▶ **Exercise data**
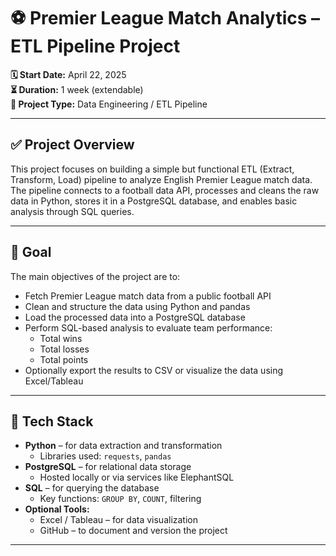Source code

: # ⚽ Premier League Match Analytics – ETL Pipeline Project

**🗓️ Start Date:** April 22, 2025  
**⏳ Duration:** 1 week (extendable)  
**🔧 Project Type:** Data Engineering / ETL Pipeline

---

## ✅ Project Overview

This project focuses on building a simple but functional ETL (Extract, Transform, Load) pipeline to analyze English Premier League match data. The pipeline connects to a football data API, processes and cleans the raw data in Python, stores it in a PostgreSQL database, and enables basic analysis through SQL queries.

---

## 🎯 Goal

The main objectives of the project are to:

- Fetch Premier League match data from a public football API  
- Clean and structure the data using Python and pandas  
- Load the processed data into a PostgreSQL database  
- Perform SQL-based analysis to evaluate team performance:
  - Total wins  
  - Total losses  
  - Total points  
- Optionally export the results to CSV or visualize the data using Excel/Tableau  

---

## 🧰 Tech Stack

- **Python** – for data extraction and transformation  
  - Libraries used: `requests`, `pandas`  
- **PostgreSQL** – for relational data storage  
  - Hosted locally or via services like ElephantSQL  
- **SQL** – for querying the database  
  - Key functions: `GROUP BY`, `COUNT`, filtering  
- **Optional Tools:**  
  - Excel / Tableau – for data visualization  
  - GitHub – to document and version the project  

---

---

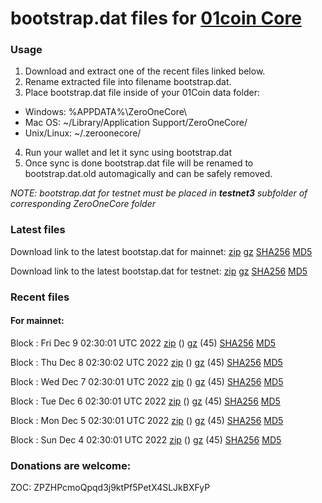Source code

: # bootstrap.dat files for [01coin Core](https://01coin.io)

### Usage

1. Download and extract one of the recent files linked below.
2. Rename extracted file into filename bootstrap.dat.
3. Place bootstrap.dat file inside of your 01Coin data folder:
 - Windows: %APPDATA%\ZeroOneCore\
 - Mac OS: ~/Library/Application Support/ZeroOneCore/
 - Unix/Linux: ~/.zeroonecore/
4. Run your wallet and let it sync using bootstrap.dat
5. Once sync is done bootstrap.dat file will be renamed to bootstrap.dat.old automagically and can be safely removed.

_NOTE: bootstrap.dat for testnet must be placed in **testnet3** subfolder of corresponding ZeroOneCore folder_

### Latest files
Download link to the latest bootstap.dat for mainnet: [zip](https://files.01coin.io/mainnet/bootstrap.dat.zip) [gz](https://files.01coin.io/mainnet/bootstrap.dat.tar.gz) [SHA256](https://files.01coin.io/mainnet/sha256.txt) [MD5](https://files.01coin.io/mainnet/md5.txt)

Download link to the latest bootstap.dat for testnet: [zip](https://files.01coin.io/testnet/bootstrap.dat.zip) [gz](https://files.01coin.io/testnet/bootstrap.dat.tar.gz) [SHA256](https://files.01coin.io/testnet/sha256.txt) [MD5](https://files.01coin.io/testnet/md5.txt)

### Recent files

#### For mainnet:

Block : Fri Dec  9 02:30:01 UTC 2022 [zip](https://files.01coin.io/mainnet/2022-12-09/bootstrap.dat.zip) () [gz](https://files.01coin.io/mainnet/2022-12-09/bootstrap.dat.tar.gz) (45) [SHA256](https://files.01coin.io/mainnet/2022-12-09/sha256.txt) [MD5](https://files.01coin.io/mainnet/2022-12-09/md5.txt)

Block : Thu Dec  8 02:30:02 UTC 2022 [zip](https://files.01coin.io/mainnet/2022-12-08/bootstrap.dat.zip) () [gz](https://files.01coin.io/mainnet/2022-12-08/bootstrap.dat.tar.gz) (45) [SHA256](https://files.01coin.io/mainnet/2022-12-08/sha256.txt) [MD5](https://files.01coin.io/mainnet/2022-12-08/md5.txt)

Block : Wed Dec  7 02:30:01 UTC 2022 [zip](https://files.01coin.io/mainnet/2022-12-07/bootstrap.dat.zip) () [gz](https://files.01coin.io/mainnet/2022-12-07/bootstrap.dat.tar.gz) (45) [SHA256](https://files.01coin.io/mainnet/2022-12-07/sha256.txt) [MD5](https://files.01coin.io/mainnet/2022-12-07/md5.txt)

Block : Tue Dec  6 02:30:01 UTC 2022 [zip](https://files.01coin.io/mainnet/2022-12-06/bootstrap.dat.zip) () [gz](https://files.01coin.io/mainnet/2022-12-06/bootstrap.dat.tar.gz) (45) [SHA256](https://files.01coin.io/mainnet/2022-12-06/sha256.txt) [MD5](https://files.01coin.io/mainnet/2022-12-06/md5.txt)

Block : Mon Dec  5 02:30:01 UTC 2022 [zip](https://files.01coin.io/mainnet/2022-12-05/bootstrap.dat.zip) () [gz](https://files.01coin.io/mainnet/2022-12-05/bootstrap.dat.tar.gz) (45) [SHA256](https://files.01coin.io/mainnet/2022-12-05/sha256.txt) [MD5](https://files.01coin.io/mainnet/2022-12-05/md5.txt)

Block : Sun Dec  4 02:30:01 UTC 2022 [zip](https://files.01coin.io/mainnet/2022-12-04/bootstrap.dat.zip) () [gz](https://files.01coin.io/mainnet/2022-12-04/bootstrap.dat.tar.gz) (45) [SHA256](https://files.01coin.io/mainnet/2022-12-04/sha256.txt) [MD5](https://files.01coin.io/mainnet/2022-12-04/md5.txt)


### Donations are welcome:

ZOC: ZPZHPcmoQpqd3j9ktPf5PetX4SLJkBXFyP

...

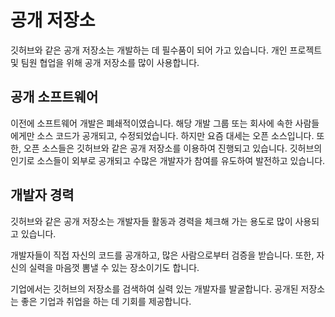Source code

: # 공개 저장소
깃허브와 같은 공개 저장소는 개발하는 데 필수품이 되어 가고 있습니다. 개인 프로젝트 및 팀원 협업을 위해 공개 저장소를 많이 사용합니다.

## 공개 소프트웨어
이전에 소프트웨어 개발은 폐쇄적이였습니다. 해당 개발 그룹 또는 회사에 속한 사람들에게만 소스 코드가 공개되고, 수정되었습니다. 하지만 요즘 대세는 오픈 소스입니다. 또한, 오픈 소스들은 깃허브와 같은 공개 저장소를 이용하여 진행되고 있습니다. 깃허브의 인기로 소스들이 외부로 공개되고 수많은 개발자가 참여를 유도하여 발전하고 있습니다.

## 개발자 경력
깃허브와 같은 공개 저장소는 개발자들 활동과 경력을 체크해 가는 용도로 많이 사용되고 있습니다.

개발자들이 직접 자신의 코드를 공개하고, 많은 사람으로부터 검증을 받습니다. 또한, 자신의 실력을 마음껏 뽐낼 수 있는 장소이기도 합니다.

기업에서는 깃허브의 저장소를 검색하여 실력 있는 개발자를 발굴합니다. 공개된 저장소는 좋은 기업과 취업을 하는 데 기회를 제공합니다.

▶ **What to produce**
Take the lines above from the one containing "- Total wins" down to the one containing "- Excel / Tableau", and transcribe them exactly, both ends included.

▶ **Answer for the task**
  - Total wins  
  - Total losses  
  - Total points  
- Optionally export the results to CSV or visualize the data using Excel/Tableau  

---

## 🧰 Tech Stack

- **Python** – for data extraction and transformation  
  - Libraries used: `requests`, `pandas`  
- **PostgreSQL** – for relational data storage  
  - Hosted locally or via services like ElephantSQL  
- **SQL** – for querying the database  
  - Key functions: `GROUP BY`, `COUNT`, filtering  
- **Optional Tools:**  
  - Excel / Tableau – for data visualization  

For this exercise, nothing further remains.